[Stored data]
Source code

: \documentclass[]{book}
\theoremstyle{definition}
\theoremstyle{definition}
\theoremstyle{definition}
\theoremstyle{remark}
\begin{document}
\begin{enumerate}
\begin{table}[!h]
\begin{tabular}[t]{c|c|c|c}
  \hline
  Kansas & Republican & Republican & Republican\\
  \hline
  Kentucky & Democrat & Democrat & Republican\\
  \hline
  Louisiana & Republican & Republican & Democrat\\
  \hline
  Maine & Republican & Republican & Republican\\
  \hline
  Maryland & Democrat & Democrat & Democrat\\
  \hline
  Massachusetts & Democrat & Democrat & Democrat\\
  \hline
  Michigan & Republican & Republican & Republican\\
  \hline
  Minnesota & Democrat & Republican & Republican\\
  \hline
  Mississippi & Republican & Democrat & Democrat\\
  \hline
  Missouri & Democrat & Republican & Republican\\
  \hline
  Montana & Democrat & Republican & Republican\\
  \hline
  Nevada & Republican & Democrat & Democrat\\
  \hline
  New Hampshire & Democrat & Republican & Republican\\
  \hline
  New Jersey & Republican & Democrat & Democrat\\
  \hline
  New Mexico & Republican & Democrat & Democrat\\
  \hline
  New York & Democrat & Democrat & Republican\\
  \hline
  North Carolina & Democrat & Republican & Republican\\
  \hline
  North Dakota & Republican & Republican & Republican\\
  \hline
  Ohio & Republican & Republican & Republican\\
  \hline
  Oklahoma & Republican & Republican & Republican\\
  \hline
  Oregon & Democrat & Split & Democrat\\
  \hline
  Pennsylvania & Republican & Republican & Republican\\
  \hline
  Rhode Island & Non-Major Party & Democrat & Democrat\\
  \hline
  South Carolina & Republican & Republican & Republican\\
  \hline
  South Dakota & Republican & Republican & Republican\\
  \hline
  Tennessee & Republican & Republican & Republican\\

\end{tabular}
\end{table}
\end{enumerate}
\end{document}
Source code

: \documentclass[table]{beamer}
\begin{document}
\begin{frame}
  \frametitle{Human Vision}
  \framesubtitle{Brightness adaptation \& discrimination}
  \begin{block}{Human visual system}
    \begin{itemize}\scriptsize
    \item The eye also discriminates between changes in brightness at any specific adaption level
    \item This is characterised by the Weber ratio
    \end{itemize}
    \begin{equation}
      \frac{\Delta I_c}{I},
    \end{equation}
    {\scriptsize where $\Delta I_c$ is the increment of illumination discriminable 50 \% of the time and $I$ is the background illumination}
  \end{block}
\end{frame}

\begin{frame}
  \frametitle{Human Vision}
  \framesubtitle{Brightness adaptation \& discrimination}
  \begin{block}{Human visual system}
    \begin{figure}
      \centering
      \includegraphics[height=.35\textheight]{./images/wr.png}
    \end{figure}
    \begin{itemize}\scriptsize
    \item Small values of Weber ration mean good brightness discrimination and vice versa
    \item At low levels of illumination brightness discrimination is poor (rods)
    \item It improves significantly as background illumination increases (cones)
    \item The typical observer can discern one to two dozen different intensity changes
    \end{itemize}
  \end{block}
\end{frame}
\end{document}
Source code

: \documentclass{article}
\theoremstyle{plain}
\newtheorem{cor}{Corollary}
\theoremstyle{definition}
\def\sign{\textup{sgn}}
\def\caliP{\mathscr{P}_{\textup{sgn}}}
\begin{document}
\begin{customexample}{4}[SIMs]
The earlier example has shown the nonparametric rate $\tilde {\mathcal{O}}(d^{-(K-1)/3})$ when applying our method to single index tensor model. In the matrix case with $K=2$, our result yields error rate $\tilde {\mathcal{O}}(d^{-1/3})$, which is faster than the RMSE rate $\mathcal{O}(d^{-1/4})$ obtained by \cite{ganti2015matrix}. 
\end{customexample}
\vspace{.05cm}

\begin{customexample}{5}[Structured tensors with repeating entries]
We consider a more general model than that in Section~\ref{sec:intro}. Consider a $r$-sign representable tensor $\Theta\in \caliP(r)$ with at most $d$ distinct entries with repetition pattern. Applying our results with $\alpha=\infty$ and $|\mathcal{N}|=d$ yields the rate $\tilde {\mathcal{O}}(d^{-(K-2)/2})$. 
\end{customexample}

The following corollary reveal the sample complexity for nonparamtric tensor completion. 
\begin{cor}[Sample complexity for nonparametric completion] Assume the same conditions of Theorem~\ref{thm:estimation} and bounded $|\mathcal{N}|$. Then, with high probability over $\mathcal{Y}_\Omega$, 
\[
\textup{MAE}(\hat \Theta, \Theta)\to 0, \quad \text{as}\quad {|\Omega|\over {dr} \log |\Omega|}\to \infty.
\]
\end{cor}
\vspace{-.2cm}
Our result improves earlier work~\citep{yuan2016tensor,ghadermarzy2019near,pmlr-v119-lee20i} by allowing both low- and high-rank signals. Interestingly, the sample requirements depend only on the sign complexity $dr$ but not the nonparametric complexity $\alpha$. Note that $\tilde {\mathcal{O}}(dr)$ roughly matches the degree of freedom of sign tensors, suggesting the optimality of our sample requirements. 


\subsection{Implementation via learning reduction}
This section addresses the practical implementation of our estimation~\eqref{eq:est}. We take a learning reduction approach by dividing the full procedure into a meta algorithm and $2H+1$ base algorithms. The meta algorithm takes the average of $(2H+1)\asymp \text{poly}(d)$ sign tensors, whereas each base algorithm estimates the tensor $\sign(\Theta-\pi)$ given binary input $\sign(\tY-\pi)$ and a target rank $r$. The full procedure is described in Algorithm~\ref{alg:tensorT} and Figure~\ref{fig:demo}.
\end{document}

■ Requirement ■
Filter the records above for lines with "high".

■ Your response ■
\begin{cor}[Sample complexity for nonparametric completion] Assume the same conditions of Theorem~\ref{thm:estimation} and bounded $|\mathcal{N}|$. Then, with high probability over $\mathcal{Y}_\Omega$, 
Our result improves earlier work~\citep{yuan2016tensor,ghadermarzy2019near,pmlr-v119-lee20i} by allowing both low- and high-rank signals. Interestingly, the sample requirements depend only on the sign complexity $dr$ but not the nonparametric complexity $\alpha$. Note that $\tilde {\mathcal{O}}(dr)$ roughly matches the degree of freedom of sign tensors, suggesting the optimality of our sample requirements. 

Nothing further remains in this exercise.